_WHAT IS EXPECTED_: Nothing but the lines from the one with "Forked and adapted by Darkmet98" through the last line of the data should be restated, each word for word.

Saved data entries:
──────
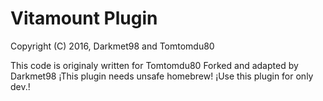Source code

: # Vitamount Plugin #
Copyright (C) 2016, Darkmet98 and Tomtomdu80

This code is originaly written for Tomtomdu80
Forked and adapted by Darkmet98
¡This plugin needs unsafe homebrew!
¡Use this plugin for only dev.!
──────
_SOLUTION TO THIS PROBLEM_:
Forked and adapted by Darkmet98
¡This plugin needs unsafe homebrew!
¡Use this plugin for only dev.!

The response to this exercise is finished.